*Data for the task*.

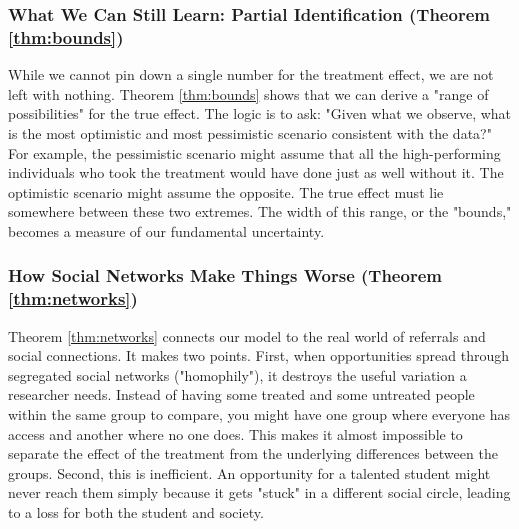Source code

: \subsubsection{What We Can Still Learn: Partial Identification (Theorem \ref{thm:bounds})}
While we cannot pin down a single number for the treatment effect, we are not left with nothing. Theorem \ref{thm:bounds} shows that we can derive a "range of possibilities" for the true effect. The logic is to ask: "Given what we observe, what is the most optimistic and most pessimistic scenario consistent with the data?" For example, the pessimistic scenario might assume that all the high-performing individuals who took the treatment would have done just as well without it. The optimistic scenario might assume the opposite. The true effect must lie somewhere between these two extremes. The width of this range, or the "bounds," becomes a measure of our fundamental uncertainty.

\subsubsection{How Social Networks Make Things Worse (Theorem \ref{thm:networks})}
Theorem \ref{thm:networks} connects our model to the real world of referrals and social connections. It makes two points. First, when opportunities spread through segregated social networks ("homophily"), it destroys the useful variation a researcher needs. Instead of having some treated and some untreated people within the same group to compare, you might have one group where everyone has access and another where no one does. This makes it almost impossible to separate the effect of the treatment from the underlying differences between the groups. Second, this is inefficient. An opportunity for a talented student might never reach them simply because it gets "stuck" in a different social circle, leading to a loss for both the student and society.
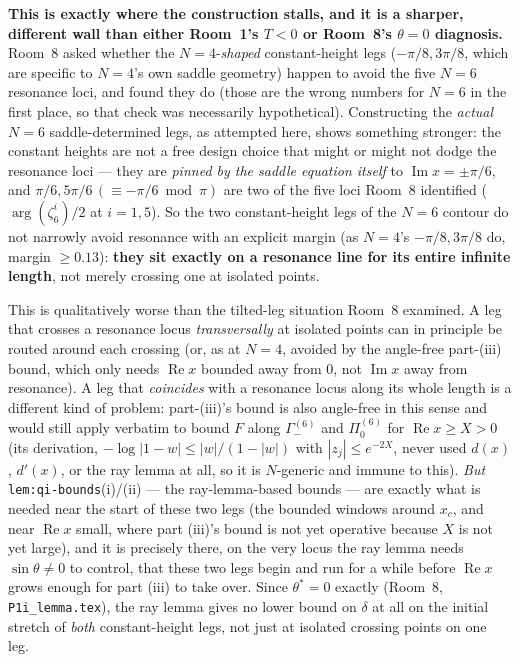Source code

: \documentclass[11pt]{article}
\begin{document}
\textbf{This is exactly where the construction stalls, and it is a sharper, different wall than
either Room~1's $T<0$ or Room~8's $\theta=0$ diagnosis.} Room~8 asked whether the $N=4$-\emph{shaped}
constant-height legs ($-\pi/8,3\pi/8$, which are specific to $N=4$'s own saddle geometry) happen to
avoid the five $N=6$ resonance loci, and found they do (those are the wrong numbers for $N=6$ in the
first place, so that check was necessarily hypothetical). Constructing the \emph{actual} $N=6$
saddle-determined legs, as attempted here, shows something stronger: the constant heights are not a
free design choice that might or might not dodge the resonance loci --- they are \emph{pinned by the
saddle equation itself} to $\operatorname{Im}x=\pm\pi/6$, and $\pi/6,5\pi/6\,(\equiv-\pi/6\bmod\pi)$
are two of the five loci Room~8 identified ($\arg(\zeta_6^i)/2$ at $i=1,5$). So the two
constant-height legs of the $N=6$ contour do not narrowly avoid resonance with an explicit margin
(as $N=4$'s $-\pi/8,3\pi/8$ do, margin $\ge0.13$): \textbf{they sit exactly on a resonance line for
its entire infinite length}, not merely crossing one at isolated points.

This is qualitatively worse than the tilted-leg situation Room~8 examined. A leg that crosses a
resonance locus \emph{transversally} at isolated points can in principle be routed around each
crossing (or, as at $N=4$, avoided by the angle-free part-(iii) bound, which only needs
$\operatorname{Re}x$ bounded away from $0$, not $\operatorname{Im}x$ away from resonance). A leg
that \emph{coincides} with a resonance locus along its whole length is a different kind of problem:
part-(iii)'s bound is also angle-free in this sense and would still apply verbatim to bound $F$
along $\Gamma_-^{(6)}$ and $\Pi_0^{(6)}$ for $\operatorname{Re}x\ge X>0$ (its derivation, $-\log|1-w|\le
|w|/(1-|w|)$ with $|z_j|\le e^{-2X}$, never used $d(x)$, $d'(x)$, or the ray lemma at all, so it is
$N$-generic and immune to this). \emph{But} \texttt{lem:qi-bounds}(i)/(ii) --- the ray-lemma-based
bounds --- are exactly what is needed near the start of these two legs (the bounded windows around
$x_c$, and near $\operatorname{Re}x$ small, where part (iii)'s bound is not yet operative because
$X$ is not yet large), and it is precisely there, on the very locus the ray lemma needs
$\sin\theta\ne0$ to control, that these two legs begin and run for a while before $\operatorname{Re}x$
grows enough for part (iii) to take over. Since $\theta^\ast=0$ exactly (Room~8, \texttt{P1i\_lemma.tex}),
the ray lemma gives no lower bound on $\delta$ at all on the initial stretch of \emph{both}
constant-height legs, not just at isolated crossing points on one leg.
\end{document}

*Problem statement*. Quote in full the listing given above; the images are to be left out.

*Your solution*.
Source code

: \subsubsection{What We Can Still Learn: Partial Identification (Theorem \ref{thm:bounds})}
While we cannot pin down a single number for the treatment effect, we are not left with nothing. Theorem \ref{thm:bounds} shows that we can derive a "range of possibilities" for the true effect. The logic is to ask: "Given what we observe, what is the most optimistic and most pessimistic scenario consistent with the data?" For example, the pessimistic scenario might assume that all the high-performing individuals who took the treatment would have done just as well without it. The optimistic scenario might assume the opposite. The true effect must lie somewhere between these two extremes. The width of this range, or the "bounds," becomes a measure of our fundamental uncertainty.

\subsubsection{How Social Networks Make Things Worse (Theorem \ref{thm:networks})}
Theorem \ref{thm:networks} connects our model to the real world of referrals and social connections. It makes two points. First, when opportunities spread through segregated social networks ("homophily"), it destroys the useful variation a researcher needs. Instead of having some treated and some untreated people within the same group to compare, you might have one group where everyone has access and another where no one does. This makes it almost impossible to separate the effect of the treatment from the underlying differences between the groups. Second, this is inefficient. An opportunity for a talented student might never reach them simply because it gets "stuck" in a different social circle, leading to a loss for both the student and society.
Source code

: \documentclass[11pt]{article}
\begin{document}
\textbf{This is exactly where the construction stalls, and it is a sharper, different wall than
either Room~1's $T<0$ or Room~8's $\theta=0$ diagnosis.} Room~8 asked whether the $N=4$-\emph{shaped}
constant-height legs ($-\pi/8,3\pi/8$, which are specific to $N=4$'s own saddle geometry) happen to
avoid the five $N=6$ resonance loci, and found they do (those are the wrong numbers for $N=6$ in the
first place, so that check was necessarily hypothetical). Constructing the \emph{actual} $N=6$
saddle-determined legs, as attempted here, shows something stronger: the constant heights are not a
free design choice that might or might not dodge the resonance loci --- they are \emph{pinned by the
saddle equation itself} to $\operatorname{Im}x=\pm\pi/6$, and $\pi/6,5\pi/6\,(\equiv-\pi/6\bmod\pi)$
are two of the five loci Room~8 identified ($\arg(\zeta_6^i)/2$ at $i=1,5$). So the two
constant-height legs of the $N=6$ contour do not narrowly avoid resonance with an explicit margin
(as $N=4$'s $-\pi/8,3\pi/8$ do, margin $\ge0.13$): \textbf{they sit exactly on a resonance line for
its entire infinite length}, not merely crossing one at isolated points.

This is qualitatively worse than the tilted-leg situation Room~8 examined. A leg that crosses a
resonance locus \emph{transversally} at isolated points can in principle be routed around each
crossing (or, as at $N=4$, avoided by the angle-free part-(iii) bound, which only needs
$\operatorname{Re}x$ bounded away from $0$, not $\operatorname{Im}x$ away from resonance). A leg
that \emph{coincides} with a resonance locus along its whole length is a different kind of problem:
part-(iii)'s bound is also angle-free in this sense and would still apply verbatim to bound $F$
along $\Gamma_-^{(6)}$ and $\Pi_0^{(6)}$ for $\operatorname{Re}x\ge X>0$ (its derivation, $-\log|1-w|\le
|w|/(1-|w|)$ with $|z_j|\le e^{-2X}$, never used $d(x)$, $d'(x)$, or the ray lemma at all, so it is
$N$-generic and immune to this). \emph{But} \texttt{lem:qi-bounds}(i)/(ii) --- the ray-lemma-based
bounds --- are exactly what is needed near the start of these two legs (the bounded windows around
$x_c$, and near $\operatorname{Re}x$ small, where part (iii)'s bound is not yet operative because
$X$ is not yet large), and it is precisely there, on the very locus the ray lemma needs
$\sin\theta\ne0$ to control, that these two legs begin and run for a while before $\operatorname{Re}x$
grows enough for part (iii) to take over. Since $\theta^\ast=0$ exactly (Room~8, \texttt{P1i\_lemma.tex}),
the ray lemma gives no lower bound on $\delta$ at all on the initial stretch of \emph{both}
constant-height legs, not just at isolated crossing points on one leg.
\end{document}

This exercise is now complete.